More or less compared to … ?
It’s a yes and no. It depends on what you’re developing.
I find the notion of writing unit tests for a game-specific player controller absurd, unless the controller is either extremely complex or intended to be generic and reusable.
I don’t do gameplay-code testing for the most part, it’s just too damn hard and time consuming with often very little benefit because that code keeps changing due to design requirements and because it’s often okay to have that code heavily dependent (and game-specific) and thus not very testable.
I hardly do tests of MonoBehaviour classes, instead when there’s something that needs testing it’s a regular C# class that a MonoBehaviour instantiates and uses.

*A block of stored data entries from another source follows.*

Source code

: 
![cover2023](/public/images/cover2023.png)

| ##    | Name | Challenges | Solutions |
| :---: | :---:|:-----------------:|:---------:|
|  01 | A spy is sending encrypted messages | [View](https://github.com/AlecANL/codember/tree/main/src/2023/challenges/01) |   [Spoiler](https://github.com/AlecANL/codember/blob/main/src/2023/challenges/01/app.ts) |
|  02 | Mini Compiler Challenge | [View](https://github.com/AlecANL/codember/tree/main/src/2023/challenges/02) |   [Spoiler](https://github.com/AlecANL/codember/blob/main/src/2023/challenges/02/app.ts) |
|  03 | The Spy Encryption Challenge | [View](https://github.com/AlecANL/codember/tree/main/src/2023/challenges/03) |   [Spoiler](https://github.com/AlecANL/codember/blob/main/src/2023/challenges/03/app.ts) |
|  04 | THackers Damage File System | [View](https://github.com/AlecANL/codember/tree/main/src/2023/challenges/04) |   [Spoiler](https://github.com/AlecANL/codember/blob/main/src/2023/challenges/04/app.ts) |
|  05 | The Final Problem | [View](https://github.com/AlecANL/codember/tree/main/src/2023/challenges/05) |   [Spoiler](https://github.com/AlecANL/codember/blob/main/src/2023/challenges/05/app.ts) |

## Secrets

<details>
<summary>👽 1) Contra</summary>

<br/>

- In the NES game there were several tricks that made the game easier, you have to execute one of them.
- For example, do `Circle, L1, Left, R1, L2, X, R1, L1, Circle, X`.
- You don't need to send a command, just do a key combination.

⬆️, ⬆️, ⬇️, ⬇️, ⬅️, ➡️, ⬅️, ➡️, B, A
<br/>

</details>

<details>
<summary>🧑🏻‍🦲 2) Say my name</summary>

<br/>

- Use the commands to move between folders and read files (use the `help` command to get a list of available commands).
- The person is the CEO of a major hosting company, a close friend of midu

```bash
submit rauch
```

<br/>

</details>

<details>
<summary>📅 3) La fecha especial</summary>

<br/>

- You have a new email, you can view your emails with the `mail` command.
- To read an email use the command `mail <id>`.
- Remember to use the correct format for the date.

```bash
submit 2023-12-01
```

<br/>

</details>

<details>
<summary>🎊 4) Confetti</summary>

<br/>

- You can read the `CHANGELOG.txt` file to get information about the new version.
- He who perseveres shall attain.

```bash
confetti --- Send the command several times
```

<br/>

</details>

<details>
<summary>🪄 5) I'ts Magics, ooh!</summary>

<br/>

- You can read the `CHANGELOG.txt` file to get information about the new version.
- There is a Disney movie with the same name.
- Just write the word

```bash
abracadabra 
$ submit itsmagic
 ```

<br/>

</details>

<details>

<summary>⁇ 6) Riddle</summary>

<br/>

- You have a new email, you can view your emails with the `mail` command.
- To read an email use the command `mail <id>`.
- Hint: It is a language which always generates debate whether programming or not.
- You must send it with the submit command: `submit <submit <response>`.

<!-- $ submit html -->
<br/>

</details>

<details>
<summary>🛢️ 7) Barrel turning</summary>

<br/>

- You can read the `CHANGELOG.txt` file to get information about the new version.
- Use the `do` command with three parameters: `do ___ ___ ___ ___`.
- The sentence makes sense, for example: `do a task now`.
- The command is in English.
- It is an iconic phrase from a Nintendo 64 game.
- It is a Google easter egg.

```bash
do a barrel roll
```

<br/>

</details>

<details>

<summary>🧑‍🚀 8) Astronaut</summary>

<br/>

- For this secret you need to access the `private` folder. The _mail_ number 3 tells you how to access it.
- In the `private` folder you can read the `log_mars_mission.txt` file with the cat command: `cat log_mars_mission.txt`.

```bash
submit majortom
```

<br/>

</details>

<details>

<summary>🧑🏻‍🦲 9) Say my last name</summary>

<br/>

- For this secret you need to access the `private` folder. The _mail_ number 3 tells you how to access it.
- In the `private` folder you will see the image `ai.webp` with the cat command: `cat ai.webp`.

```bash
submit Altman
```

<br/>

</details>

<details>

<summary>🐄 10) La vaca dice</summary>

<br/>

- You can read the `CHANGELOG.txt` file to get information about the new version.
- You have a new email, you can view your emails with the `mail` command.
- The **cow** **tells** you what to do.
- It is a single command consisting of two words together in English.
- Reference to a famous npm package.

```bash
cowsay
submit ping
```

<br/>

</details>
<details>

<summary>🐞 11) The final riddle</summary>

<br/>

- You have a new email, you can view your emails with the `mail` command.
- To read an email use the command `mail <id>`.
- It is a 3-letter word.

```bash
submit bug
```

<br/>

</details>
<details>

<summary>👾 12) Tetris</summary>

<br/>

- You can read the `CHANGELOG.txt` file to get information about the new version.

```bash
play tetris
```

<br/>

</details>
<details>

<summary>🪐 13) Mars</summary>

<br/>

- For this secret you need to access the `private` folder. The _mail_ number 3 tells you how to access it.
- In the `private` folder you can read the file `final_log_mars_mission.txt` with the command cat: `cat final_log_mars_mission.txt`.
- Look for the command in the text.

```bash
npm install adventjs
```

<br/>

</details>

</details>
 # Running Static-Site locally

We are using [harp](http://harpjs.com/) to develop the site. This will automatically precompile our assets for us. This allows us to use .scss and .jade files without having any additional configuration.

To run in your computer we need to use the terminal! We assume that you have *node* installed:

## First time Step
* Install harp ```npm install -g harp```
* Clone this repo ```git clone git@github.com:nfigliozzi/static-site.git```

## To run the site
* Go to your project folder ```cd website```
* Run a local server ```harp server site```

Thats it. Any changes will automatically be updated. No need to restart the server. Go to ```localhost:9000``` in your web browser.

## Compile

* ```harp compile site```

If you write your own collection class, like an Inventory or a streaming chunk system or RPG stats and damage calculations, then that ought to be under unit tests. There are design rules that would otherwise be hard to spot, like a fire magic immunity that stops working when you add an ice magic immunity or when combat damage calculations incorrectly factor in armor and thus damage gets increasingly unbalanced the higher the level.
Code automatically becomes less intertwined, more reusable. It’s also allowing you to make large changes with the safety net of confirming that everything still works.
This “ease of mind” is a biggy!
I have never really used DI except for exploring the concept. But the often very awkward, non-relatable API these injection frameworks use makes the whole code so ugly I’d really rather not use them. On top, I have yet to see the benefit. I don’t want references “magically appear” in my code. I want to have that GetComponent etc line in my code. It forces me to think where these references are coming from and whether I really need to have them there or whether there are more efficient ways to structure the prefab/scene.
It’s also super easy to avoid DI by merely having a “reference provider” component on an object.
As for testing I’ve also hadn’t had to test a class that had to rely on injected references. I just never ran into this problem. Perhaps because I find most value in unit testing in the areas where the testable class stands by itself, like a collection.